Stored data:

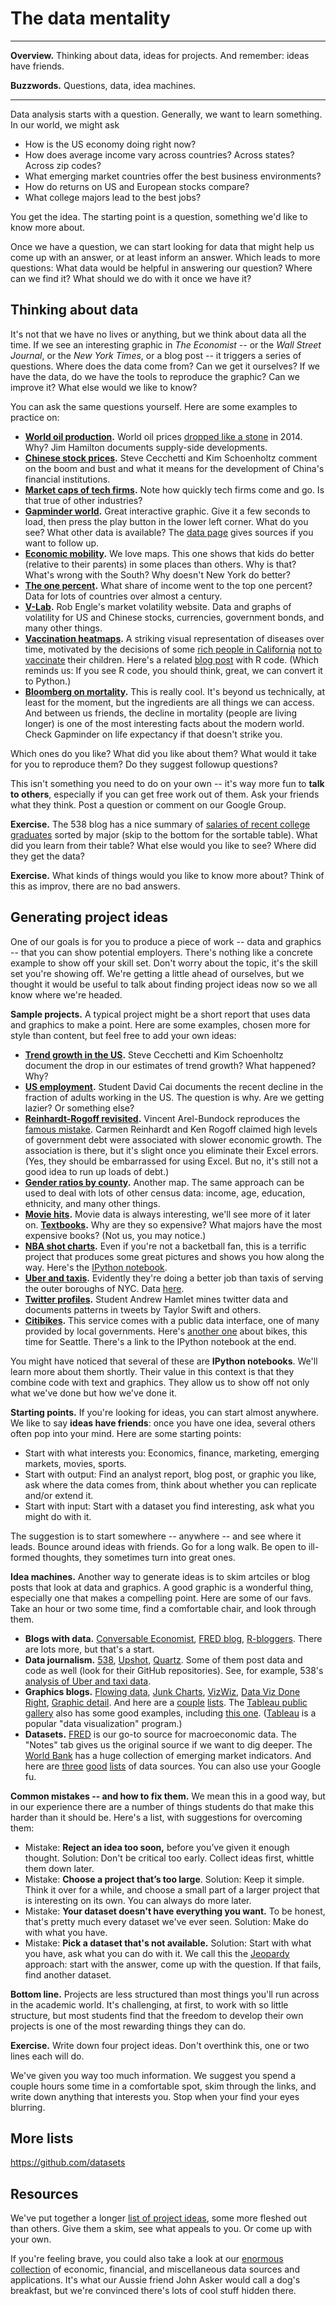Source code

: # The data mentality


---
**Overview.** Thinking about data, ideas for projects.  And remember:  ideas have friends.  

**Buzzwords.** Questions, data, idea machines. 

---


Data analysis starts with a question.  Generally, we want to learn something.  In our world, we might ask

* How is the US economy doing right now?  
* How does average income vary across countries?  Across states?  Across zip codes?  
* What emerging market countries offer the best business environments? 
* How do returns on US and European stocks compare?   
* What college majors lead to the best jobs?  

You get the idea.  The starting point is a question, something we'd like to know more about.  

Once we have a question, we can start looking for data that might help us come up with an answer, or at least inform an answer. Which leads to more questions:  What data would be helpful in answering our question?  Where can we find it?  What should we do with it once we have it?  

<!-- The question comes from you.  What we provide is a mentality for thinking about data and a toolset to work with it effectively.  -->


## Thinking about data 

It's not that we have no lives or anything, but we think about data all the time.  If we see an interesting graphic in *The Economist* -- or the *Wall Street Journal*, or the *New York Times*, or a blog post -- it triggers a series of questions.  Where does the data come from?  Can we get it ourselves?  If we have the data, do we have the tools to reproduce the graphic?  Can we improve it?  What else would we like to know?  

You can ask the same questions yourself.  Here are some examples to practice on:  

<!-- * **[FRED](https://research.stlouisfed.org/fred2/series/GDP).**  Our go-to source for macroeconomic data.  The "Notes" tab gives us the original source if we want to dig deeper.  
* **[Gapminder world](http://www.gapminder.org/world/).**  Great interactive graphic.  The [data page](http://www.gapminder.org/data/) gives sources. -->

* **[World oil production](http://econbrowser.com/archives/2015/08/opec-and-world-oil-supplies).**  World oil prices [dropped like a stone](https://research.stlouisfed.org/fred2/series/DCOILBRENTEU) in 2014. Why? Jim Hamilton documents supply-side developments.  
* **[Chinese stock prices](http://www.moneyandbanking.com/commentary/2015/7/6/chinas-stock-market-boom-and-bust).**  Steve Cecchetti and Kim Schoenholtz comment on the boom and bust and what it means for the development of China's financial institutions.   
* **[Market caps of tech firms](http://www.economist.com/techfirms).**  Note how quickly tech firms come and go.  Is that true of other industries? 
* **[Gapminder world](http://www.gapminder.org/world/).**  Great interactive graphic.  Give it a few seconds to load, then press the play button in the lower left corner.  What do you see?  What other data is available?  The [data page](http://www.gapminder.org/data/) gives sources if you want to follow up.   
* **[Economic mobility](http://www.nytimes.com/2013/07/22/business/in-climbing-income-ladder-location-matters.html).**  We love maps.  This one shows that kids do better (relative to their parents) in some places than others.  Why is that?  What's wrong with the South?  Why doesn't New York do better? 
* **[The one percent](http://ramiro.org/notebook/top-incomes-share/).**  What share of income went to the top one percent?  Data for lots of countries over almost a century.  
* **[V-Lab](http://vlab.stern.nyu.edu/en/).**  Rob Engle's market volatility website.  Data and graphs of volatility for US and Chinese stocks, currencies, government bonds, and many other things.  
* **[Vaccination heatmaps](http://graphics.wsj.com/infectious-diseases-and-vaccines/).**  A striking visual representation of diseases over time, motivated by the decisions of some [rich people in California](http://www.nytimes.com/interactive/2015/02/06/us/california-measles-vaccines-map.html) [not to vaccinate](http://www.washingtonpost.com/blogs/wonkblog/wp/2015/01/27/californias-epidemic-of-vaccine-denial-mapped/) their children.  Here's a related [blog post](https://benjaminlmoore.wordpress.com/2015/04/09/recreating-the-vaccination-heatmaps-in-r/) with R code.  (Which reminds us:  If you see R code, you should think, great, we can convert it to Python.)
* **[Bloomberg on mortality](http://www.bloomberg.com/dataview/2014-04-17/how-americans-die.html).**  This is really cool.  It's beyond us technically, at least for the moment, but the ingredients are all things we can access.  And between us friends, the decline in mortality (people are living longer) is one of the most interesting facts about the modern world.  Check Gapminder on life expectancy if that doesn't strike you.  

Which ones do you like?  What did you like about them?  What would it take for you to reproduce them?  Do they suggest followup questions?  

This isn't something you need to do on your own --  it's way more fun to **talk to others**, especially if you can get free work out of them.  Ask your friends what they think.  Post a question or comment on our Google Group.  

<!-- Or (this is less social, but useful) Google the topic and see what else pops up. -->


**Exercise.** The 538 blog has a nice summary of [salaries of recent college graduates](http://fivethirtyeight.com/features/the-economic-guide-to-picking-a-college-major/) sorted by major (skip to the bottom for the sortable table).  What did you learn from their table?  What else would you like to see?  Where did they get the data?  

**Exercise.** What kinds of things would you like to know more about?  Think of this as improv, there are no bad answers.  


## Generating project ideas 

One of our goals is for you to produce a piece of work -- data and graphics -- that you can show potential employers.  There's nothing like a concrete example to show off your skill set.  Don't worry about the topic, it's the skill set you're showing off.  We're getting a little ahead of ourselves, but we thought it would be useful to talk about finding project ideas now so we all know where we're headed.  


**Sample projects.** A typical project might be a short report that uses data and graphics to make a point. Here are some examples, chosen more for style than content, but feel free to add your own ideas:    

<!-- **Refine this, more emphasis on econ/fin projects** -->

* **[Trend growth in the US](http://www.moneyandbanking.com/commentary/2015/2/23/forecasting-trend-growth-living-with-uncertainty).**  Steve Cecchetti and Kim Schoenholtz document the drop in our estimates of trend growth?  What happened?  Why?   
* **[US employment](https://github.com/DaveBackus/Data_Bootcamp/blob/master/Code/Projects/Employment-Population-Ratio_DavidCai_Jul_15.ipynb).**  Student David Cai documents the recent decline in the fraction of adults working in the US.  The question is why. Are we getting lazier?  Or something else? 
* **[Reinhardt-Rogoff revisited](http://nbviewer.ipython.org/github/vincentarelbundock/Reinhart-Rogoff/blob/master/reinhart-rogoff.ipynb).**  Vincent Arel-Bundock reproduces the [famous mistake](http://www.bloomberg.com/bw/articles/2013-04-18/faq-reinhart-rogoff-and-the-excel-error-that-changed-history).  Carmen Reinhardt and Ken Rogoff claimed high levels of government debt were associated with slower economic growth.  The association is there, but it's slight once you eliminate their Excel errors.  (Yes, they should be embarrassed for using Excel. But no, it's still not a good idea to run up loads of debt.)  
* **[Gender ratios by county](http://thomaz.me/data/visualizing-census-data-with-google-fusion-tables-tutorial/).**  Another map.  The same approach can be used to deal with lots of other census data:  income, age, education, ethnicity, and many other things.  
* **[Movie hits](http://www.randalolson.com/2014/12/29/the-biggest-box-office-booms-and-busts-since-1982/).**  Movie data is always interesting, we'll see more of it later on. 
**[Textbooks](http://priceonomics.com/which-major-has-the-most-expensive-textbooks/).** Why are they so expensive?  What majors have the most expensive books?  (Not us, you may notice.) 
* **[NBA shot charts](http://savvastjortjoglou.com/nba-shot-sharts.html).**  Even if you're not a backetball fan, this is a terrific project that produces some great pictures and shows you how along the way.  Here's the [IPython notebook](https://github.com/savvastj/blog/blob/master/content/NBA_shot_charts.ipynb). 
* **[Uber and taxis](http://fivethirtyeight.com/features/uber-is-serving-new-yorks-outer-boroughs-more-than-taxis-are/).**  Evidently they're doing a better job than taxis of serving the outer boroughs of NYC. Data [here](https://github.com/fivethirtyeight/uber-tlc-foil-response).  
* **[Twitter profiles](http://andrewshamlet.com/2015/07/13/part-3-most-common-words-used-in-tweets-by-taylor-swift-katy-perry-and-britney-spears/).**  Student Andrew Hamlet mines twitter data and documents patterns in tweets by Taylor Swift and others. 
* **[Citibikes](https://wakari.io/sharing/bundle/paddy/pydata_citibike).**  This service comes with a public data interface, one of many provided by local governments. Here's [another one](https://jakevdp.github.io/blog/2015/07/23/learning-seattles-work-habits-from-bicycle-counts/) about bikes, this time for Seattle.  There's a link to the IPython notebook at the end.  

You might have noticed that several of these are **IPython notebooks**.  We'll learn more about them shortly.  Their value in this context is that they combine code with text and graphics.  They allow us to show off not only what we've done but how we've done it.  


**Starting points.**  If you're looking for ideas, you can start almost anywhere.  We like to say **ideas have friends**:  once you have one idea, several others often pop into your mind. Here are some starting points:  

* Start with what interests you:  Economics, finance, marketing, emerging markets, movies, sports. 
* Start with output:  Find an analyst report, blog post, or graphic you like, ask where the data comes from, think about whether you can replicate and/or extend it.   
* Start with input:  Start with a dataset you find interesting, ask what you might do with it.  

The suggestion is to start somewhere -- anywhere -- and see where it leads.  Bounce around ideas with friends.  Go for a long walk.  Be open to ill-formed thoughts, they sometimes turn into great ones.   


**Idea machines.**  Another way to generate ideas is to skim artciles or blog posts that look at data and graphics.  A good graphic is a wonderful thing, especially one that makes a compelling point.  Here are some of our favs.  Take an hour or two some time, find a comfortable chair, and look through them.  

* **Blogs with data.**  [Conversable Economist](http://conversableeconomist.blogspot.com/), [FRED blog](https://fredblog.stlouisfed.org/), [R-bloggers](http://www.r-bloggers.com/). There are lots more, but that's a start.      
* **Data journalism.** [538](http://fivethirtyeight.com/), [Upshot](http://www.nytimes.com/upshot/), [Quartz](http://qz.com/).  Some of them post data and code as well (look for their GitHub repositories).  See, for example, 538's [analysis of Uber and taxi data](http://fivethirtyeight.com/features/public-transit-should-be-ubers-new-best-friend/).  
* **Graphics blogs.**  [Flowing data](https://flowingdata.com/), [Junk Charts](http://junkcharts.typepad.com/), [VizWiz](http://vizwiz.blogspot.com/), [Data Viz Done Right](http://www.datavizdoneright.com/), [Graphic detail](http://www.economist.com/blogs/graphicdetail).  And here are a [couple](http://flowingdata.com/2012/04/27/data-and-visualization-blogs-worth-following/) [lists](http://vizwiz.blogspot.com/p/data-viz-blogs.html). The [Tableau public gallery](http://public.tableau.com/s/gallery) also has some good examples, including [this one](https://public.tableau.com/s/gallery/dementia-uk). ([Tableau](http://www.tableau.com/) is a popular "data visualization" program.)  
* **Datasets.**  [FRED](https://research.stlouisfed.org/fred2/series/GDP) is our go-to source for macroeconomic data.  The "Notes" tab gives us the original source if we want to dig deeper.  The [World Bank](http://data.worldbank.org/) has a huge collection of emerging market indicators.  And here are [three](http://www.asdfree.com/p/about-faq.html) [good](https://sites.google.com/site/medevecon/development-economics/devecondata) [lists](http://flowingdata.com/2009/10/01/30-resources-to-find-the-data-you-need/) of data sources. You can also use your Google fu.  


**Common mistakes -- and how to fix them.**  We mean this in a good way, but in our experience there are a number of things students do that make this harder than it should be.  Here's a list, with suggestions for overcoming them: 

* Mistake:  **Reject an idea too soon,** before you’ve given it enough thought.  Solution:  Don't be critical too early.  Collect ideas first, whittle them down later.    
* Mistake:  **Choose a project that’s too large**.  Solution:  Keep it simple.  Think it over for a while, and choose a small part of a larger project that is interesting on its own.  You can always do more later.   
* Mistake:  **Your dataset doesn't have everything you want.**  To be honest, that's pretty much every dataset we've ever seen.  Solution:  Make do with what you have.  
* Mistake:  **Pick a dataset that's not available.**  Solution:  Start with what you have, ask what you can do with it.  We call this the [Jeopardy](https://en.wikipedia.org/wiki/Jeopardy!) approach:  start with the answer, come up with the question.  If that fails, find another dataset.  

**Bottom line.**  Projects are less structured than most things you'll run across in the academic world.  It's challenging, at first, to work with so little structure, but most students find that the freedom to develop their own projects is one of the most rewarding things they can do.  

**Exercise.** Write down four project ideas.  Don't overthink this, one or two lines each will do.  


We've given you way too much information.  We suggest you spend a couple hours some time in a comfortable spot, skim through the links, and write down anything that interests you.  Stop when your find your eyes blurring.  


## More lists

https://github.com/datasets


## Resources 

We've put together a longer [list of project ideas](https://docs.google.com/document/d/1hsuYz2IMoPPwba66BlyMW0tnMxuZPyH4F3ybc13Zsfk/edit?usp=sharing), some more fleshed out than others.  Give them a skim, see what appeals to you.  Or come up with your own.  

If you're feeling brave, you could also take a look at our [enormous collection](https://docs.google.com/document/d/1L2ZDKFyyqfOrCGbNcCIE9mmgap4tjkTNuw32hK4c6BI/edit?usp=sharing) of economic, financial, and miscellaneous data sources and applications.  It's what our Aussie friend John Asker would call a dog's breakfast, but we're convinced there's lots of cool stuff hidden there. 

<!--
**For later:  divide these links into econ/fin and other.  Do this throughout the chapter.**
-->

Task objective
Wherever the line holding "One of our goals" falls in the entries above, copy exactly from it through the line holding "Or something else?", inclusive, and add nothing.

Problem solution
One of our goals is for you to produce a piece of work -- data and graphics -- that you can show potential employers.  There's nothing like a concrete example to show off your skill set.  Don't worry about the topic, it's the skill set you're showing off.  We're getting a little ahead of ourselves, but we thought it would be useful to talk about finding project ideas now so we all know where we're headed.  


**Sample projects.** A typical project might be a short report that uses data and graphics to make a point. Here are some examples, chosen more for style than content, but feel free to add your own ideas:    

<!-- **Refine this, more emphasis on econ/fin projects** -->

* **[Trend growth in the US](http://www.moneyandbanking.com/commentary/2015/2/23/forecasting-trend-growth-living-with-uncertainty).**  Steve Cecchetti and Kim Schoenholtz document the drop in our estimates of trend growth?  What happened?  Why?   
* **[US employment](https://github.com/DaveBackus/Data_Bootcamp/blob/master/Code/Projects/Employment-Population-Ratio_DavidCai_Jul_15.ipynb).**  Student David Cai documents the recent decline in the fraction of adults working in the US.  The question is why. Are we getting lazier?  Or something else? 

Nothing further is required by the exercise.